◆ Exercise directions: Take every record and write it out again exactly, with no images included.

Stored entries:
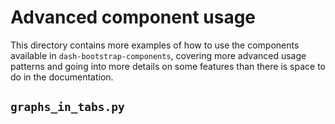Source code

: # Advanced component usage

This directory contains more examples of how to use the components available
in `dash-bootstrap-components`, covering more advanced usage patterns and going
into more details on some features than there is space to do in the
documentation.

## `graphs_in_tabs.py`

◆ Task answer:
Source code

: # Advanced component usage

This directory contains more examples of how to use the components available
in `dash-bootstrap-components`, covering more advanced usage patterns and going
into more details on some features than there is space to do in the
documentation.

## `graphs_in_tabs.py`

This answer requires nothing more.